_TASK DETAILS_
Give back exactly the lines from the start of the entries below to the line holding "Click **Add log appender**.", that line included, and leave every picture out.

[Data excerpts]
=== Section Start ===

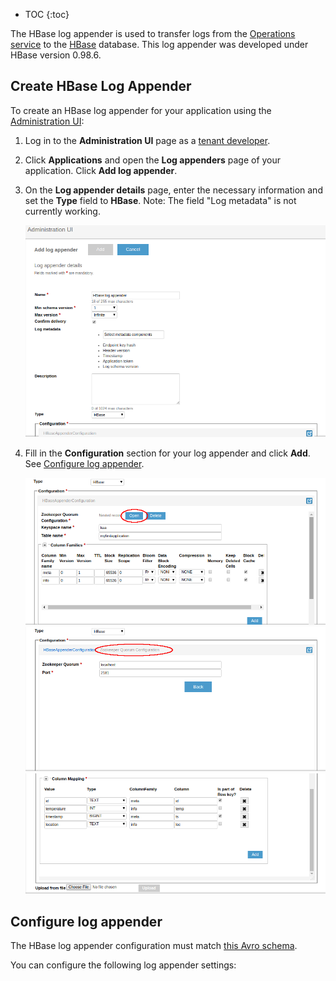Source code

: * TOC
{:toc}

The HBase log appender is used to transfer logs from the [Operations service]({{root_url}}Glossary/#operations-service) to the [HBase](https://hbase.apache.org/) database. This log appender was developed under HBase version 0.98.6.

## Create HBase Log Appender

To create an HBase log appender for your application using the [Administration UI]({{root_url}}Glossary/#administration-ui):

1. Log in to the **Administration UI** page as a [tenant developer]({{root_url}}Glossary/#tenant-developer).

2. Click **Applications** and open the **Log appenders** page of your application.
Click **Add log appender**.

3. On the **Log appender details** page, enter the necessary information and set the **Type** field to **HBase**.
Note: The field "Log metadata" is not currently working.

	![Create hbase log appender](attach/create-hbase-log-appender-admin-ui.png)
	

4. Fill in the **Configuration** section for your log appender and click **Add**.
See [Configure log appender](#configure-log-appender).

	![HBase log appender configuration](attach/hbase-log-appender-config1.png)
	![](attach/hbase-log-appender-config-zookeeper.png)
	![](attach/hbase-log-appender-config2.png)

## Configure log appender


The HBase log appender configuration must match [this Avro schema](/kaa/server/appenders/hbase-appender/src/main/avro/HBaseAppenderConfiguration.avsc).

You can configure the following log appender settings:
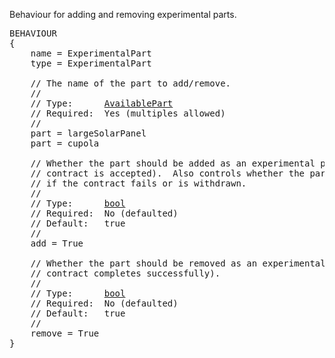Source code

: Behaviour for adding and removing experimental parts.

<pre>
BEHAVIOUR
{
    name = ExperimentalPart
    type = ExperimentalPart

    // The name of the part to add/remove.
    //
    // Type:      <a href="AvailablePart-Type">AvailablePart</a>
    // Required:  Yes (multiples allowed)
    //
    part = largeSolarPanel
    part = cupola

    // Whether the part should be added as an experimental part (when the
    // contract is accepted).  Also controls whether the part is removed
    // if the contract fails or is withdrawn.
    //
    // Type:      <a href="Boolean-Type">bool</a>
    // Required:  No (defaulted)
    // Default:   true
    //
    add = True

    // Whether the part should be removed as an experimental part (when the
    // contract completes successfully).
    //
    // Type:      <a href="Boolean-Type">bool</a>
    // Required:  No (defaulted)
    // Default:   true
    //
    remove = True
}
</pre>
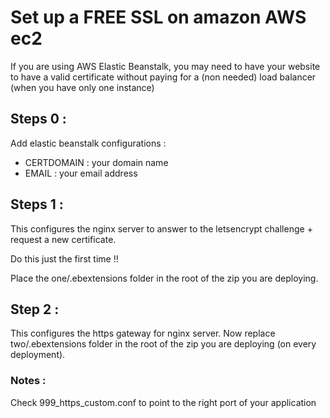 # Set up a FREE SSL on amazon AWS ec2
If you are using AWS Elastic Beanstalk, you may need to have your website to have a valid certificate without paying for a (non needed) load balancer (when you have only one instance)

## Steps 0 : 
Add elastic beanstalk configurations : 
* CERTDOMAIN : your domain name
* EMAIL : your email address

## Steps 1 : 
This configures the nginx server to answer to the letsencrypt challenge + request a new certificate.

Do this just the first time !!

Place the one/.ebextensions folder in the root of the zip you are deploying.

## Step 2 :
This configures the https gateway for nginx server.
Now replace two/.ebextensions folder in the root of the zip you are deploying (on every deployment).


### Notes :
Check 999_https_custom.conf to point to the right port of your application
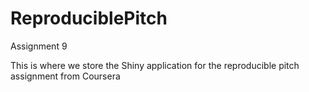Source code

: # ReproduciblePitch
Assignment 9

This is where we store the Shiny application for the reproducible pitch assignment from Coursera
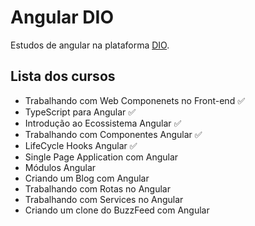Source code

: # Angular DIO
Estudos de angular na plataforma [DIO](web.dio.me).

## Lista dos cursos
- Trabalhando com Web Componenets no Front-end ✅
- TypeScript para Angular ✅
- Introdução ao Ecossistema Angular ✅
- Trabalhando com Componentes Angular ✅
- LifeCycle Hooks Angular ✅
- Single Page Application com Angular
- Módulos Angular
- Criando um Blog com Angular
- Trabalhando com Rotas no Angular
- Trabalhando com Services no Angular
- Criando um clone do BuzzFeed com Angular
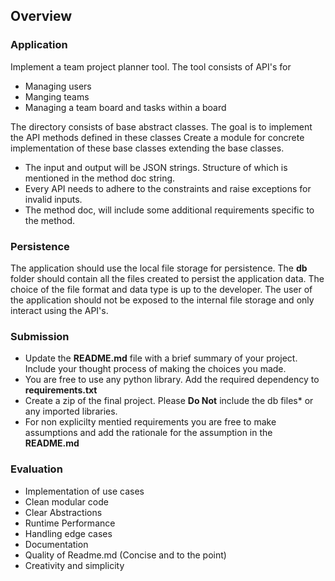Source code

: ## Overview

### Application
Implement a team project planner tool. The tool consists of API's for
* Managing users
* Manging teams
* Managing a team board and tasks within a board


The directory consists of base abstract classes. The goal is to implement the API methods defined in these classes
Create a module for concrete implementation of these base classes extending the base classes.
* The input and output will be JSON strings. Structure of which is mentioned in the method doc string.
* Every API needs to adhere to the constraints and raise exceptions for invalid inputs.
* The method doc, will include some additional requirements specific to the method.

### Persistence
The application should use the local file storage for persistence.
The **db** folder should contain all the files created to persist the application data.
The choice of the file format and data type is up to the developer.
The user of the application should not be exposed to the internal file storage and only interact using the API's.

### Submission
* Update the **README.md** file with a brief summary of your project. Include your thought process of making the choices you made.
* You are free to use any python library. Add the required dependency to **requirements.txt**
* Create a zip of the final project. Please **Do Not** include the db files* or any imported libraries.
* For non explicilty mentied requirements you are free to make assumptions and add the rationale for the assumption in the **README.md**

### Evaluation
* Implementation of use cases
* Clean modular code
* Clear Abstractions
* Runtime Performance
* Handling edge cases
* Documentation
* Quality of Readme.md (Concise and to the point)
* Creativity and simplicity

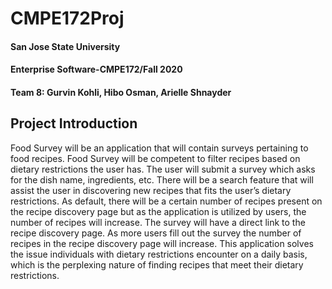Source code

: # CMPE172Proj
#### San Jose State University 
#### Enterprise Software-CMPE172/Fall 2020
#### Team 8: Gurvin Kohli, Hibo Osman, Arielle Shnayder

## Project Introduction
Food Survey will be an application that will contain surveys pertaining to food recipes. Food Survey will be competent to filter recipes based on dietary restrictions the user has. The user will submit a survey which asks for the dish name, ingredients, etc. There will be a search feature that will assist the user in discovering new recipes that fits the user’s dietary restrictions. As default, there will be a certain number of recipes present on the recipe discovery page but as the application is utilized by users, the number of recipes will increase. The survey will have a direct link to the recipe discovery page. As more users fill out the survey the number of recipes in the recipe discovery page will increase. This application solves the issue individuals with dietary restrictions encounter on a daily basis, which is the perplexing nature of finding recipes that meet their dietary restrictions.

=== Section End ===

_EXERCISE SOLUTION_
Source code

: * TOC
{:toc}

The HBase log appender is used to transfer logs from the [Operations service]({{root_url}}Glossary/#operations-service) to the [HBase](https://hbase.apache.org/) database. This log appender was developed under HBase version 0.98.6.

## Create HBase Log Appender

To create an HBase log appender for your application using the [Administration UI]({{root_url}}Glossary/#administration-ui):

1. Log in to the **Administration UI** page as a [tenant developer]({{root_url}}Glossary/#tenant-developer).

2. Click **Applications** and open the **Log appenders** page of your application.
Click **Add log appender**.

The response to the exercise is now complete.